Some 41% support a visa ban on people from Muslim countries entering Australia according to an Essential poll, while a Newspoll survey found 44% think there should be similar measures to Trump’s executive order which banned people from seven countries.
The United States ban, which is currently suspended while legal hearings take place, aimed to prevent people from Iran, Iraq, Libya, Somalis, the Sudan, Syria and Yemen travelling to the country for 90 days.
In the Essential survey 46% opposed a similar ban in Australia and 14% didn’t know and in the Newspoll 45% were against a ban and 11% were uncommitted.
But it is not a sudden new trend. The results of the two polls are broadly in line with an Essential poll from last September that found 49% of Australians backed a ban on Muslim migration, while 40% opposed the idea.
There is no immediate likelihood of such a ban being introduced in Australia but there has been an increasing tightening of checks on people from some countries. Prime Minister Malcolm Turnbull has stated that Australia has a non-discriminatory immigration policy but he has refused to denounce the Trump travel ban. He said that it is a matter for the US and not his job to comment.
The One Nation political party in Australia has called for a ban on Muslim immigration. But there does not seem to be a big move in favour of such an outcome. Last September a Mapping Social Cohesion report that tracks attitudes on issues including immigration, multiculturalism, discrimination and politics, suggested those born abroad may be experiencing more negativity.
The report also found that reports of discrimination have risen sharply to the highest level recorded since the Scanlon Foundation began the study nine years ago and one in five non-Anglo Australians born abroad reported discrimination in 2016 and a third felt they were being denied jobs or promotion because of their background.
However, the study challenged the view that a negative attitudes toward Muslims is increasing. It found that there has been no significant shift in negative opinion towards Muslims which remains in the range of 22% to 25%.
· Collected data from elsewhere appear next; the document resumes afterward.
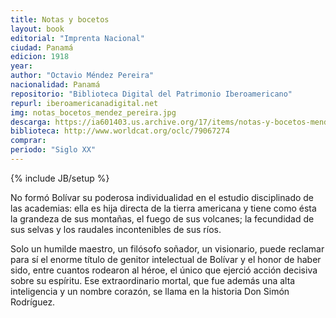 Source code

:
 ```yaml
---
title: Notas y bocetos
layout: book
editorial: "Imprenta Nacional"
ciudad: Panamá
edicion: 1918
year: 
author: "Octavio Méndez Pereira"
nacionalidad: Panamá
repositorio: "Biblioteca Digital del Patrimonio Iberoamericano"
repurl: iberoamericanadigital.net
img: notas_bocetos_mendez_pereira.jpg
descarga: https://ia601403.us.archive.org/17/items/notas-y-bocetos-mendez-pereira/Notas%20y%20Bocetos%20-%20Mendez%20Pereira.pdf
biblioteca: http://www.worldcat.org/oclc/79067274
comprar: 
periodo: "Siglo XX"
---
```

{% include JB/setup %}

No formó Bolívar su poderosa individualidad en el estudio disciplinado de las academias: ella es hija directa de la tierra americana y tiene como ésta la grandeza de sus montañas, el fuego de sus volcanes; la fecundidad de sus selvas y los raudales incontenibles de sus ríos.
 
Solo un humilde maestro, un filósofo soñador, un visionario, puede reclamar para sí el enorme título de genitor intelectual de Bolívar y el honor de haber sido, entre cuantos rodearon al héroe, el único que ejerció acción decisiva sobre su espíritu. Ese extraordinario mortal, que fue además una alta inteligencia y un nombre corazón, se llama en la historia Don Simón Rodríguez.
Support for multiculturalism has also remained high with 83% saying that multiculturalism has been good for Australia. ‘There is a positive view of multiculturalism. Most people see multiculturalism as a two-way process of change, involving adaptation from Australian born and migrants,’ said report author, Professor Andrew Markus of Monash University.
Although the study did not ask specifically about Muslim immigration it did look at sentiment and a quarter of those surveyed said they had negative feelings towards Muslims, while 14.1% had ‘strong’ negative feelings, up from 11.3%. Just over 30% had positive or strongly positive feelings and about 40% were indifferent.